2. Description of the Related Art
Tape drives may be an economical backup device due to both the relatively low cost of tape drives and tape media and the relatively large media size available for use in tape drives. Tape may be a sequential storage medium typically made of a flexible plastic with a ferromagnetic coating. Tapes may come in reels or cartridges of varying sizes and shapes.
Tapes may have one or more tracks. These tracks may run parallel to the length of the tape (linear recording) or diagonally between the edges of the tape (helical scan). Modern cartridges often include 128 or more tracks. One or more tracks may be dedicated to storing parity for other tracks. Data is typically written in blocks of contiguous bytes to each track. Blocks are separated by spaces called inter-record or inter-block gaps. Locating a particular record involves sequentially reading records until the desired record is reached or searching for the inter-record gap in front of the desired record.
Due to the sequential nature of tape, many tape operations take a significant amount of time to perform. While tape speed, which may be measured in inches per second, continues to improve, tape length, measured in inches, also continues to increase. As a result, newer drives tend to perform some operations (e.g., I/O (Input/Output) operations) more quickly than their predecessors do and other operations (e.g., erase and space operations) more slowly than their predecessors do.

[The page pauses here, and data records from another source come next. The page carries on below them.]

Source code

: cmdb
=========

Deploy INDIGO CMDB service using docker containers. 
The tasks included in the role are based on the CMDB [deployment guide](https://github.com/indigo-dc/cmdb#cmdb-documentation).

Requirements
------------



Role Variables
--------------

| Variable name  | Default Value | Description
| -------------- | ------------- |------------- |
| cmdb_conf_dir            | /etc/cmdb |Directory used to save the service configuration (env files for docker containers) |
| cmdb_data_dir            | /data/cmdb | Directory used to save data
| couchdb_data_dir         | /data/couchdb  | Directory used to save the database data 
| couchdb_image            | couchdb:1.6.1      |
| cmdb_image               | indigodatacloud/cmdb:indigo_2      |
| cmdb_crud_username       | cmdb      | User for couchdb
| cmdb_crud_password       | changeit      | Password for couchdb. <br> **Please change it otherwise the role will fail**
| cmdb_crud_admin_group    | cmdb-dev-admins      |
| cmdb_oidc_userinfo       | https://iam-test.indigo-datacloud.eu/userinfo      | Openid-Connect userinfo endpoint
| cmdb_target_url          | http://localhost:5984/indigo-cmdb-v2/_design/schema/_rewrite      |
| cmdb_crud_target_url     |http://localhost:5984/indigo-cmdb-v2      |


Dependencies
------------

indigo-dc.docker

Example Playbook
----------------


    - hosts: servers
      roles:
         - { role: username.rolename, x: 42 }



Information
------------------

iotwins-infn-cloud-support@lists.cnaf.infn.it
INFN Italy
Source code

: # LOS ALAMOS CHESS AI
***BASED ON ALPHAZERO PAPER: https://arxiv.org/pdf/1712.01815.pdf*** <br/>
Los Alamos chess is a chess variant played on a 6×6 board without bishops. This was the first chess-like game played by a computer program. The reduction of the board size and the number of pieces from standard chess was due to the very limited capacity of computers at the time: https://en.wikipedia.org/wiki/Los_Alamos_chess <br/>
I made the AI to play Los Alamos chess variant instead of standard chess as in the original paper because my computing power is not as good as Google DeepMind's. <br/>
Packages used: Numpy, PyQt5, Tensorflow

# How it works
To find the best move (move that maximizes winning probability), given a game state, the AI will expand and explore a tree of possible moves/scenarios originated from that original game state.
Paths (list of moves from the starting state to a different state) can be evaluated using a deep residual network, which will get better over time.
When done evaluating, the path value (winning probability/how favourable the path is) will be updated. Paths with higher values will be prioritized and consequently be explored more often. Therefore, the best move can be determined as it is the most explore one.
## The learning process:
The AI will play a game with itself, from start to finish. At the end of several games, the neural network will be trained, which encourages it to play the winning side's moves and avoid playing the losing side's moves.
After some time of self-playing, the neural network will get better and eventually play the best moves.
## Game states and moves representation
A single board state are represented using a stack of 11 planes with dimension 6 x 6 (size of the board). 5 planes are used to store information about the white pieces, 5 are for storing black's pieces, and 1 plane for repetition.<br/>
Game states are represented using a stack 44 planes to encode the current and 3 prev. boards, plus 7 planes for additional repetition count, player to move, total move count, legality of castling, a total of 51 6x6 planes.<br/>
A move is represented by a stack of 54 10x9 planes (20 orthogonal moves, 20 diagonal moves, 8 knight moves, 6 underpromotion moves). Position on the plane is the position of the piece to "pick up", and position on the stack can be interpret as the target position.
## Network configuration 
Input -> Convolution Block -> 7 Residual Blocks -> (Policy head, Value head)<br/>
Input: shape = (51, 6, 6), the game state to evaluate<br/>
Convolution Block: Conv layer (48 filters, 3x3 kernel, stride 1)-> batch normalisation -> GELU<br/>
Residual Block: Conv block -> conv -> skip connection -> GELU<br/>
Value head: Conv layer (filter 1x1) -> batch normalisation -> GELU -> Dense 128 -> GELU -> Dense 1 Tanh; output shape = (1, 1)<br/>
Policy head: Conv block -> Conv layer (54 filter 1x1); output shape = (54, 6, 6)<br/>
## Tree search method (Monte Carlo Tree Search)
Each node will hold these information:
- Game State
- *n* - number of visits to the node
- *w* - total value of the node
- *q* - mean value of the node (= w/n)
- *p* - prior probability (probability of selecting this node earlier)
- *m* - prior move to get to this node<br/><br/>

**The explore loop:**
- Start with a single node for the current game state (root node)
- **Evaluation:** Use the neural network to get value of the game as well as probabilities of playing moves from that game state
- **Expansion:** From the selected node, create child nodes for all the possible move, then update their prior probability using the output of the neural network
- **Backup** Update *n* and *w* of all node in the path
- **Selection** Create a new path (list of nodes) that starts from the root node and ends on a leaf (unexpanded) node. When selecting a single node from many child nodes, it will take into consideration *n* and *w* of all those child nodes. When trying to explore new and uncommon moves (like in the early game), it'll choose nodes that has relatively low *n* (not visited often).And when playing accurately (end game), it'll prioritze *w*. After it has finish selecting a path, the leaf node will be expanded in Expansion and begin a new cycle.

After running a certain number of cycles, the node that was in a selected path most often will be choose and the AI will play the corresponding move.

Some tape drivers specify either one or two timeout values to specify the amount of time the device driver should wait for a response from a tape drive. For example, one timeout may be used for I/O operations and may have a value equal to several minutes. Another timeout may be used for all other operations and may have a value around one hour. In order to accommodate the increasing amounts of time newer devices take to perform certain operations, tape drivers may include a multiplier flag or attribute. If the multiplier flag or attribute is set, one or both of the default timeout values are multiplied by a default multiplier. Accordingly, setting the flag or attribute causes the timeouts for all of the operations in a particular category to be lengthened. This may cause timeouts to be undesirably long for many tape drive operations. Accordingly, it is desirable to improve tape device timeout driver performance.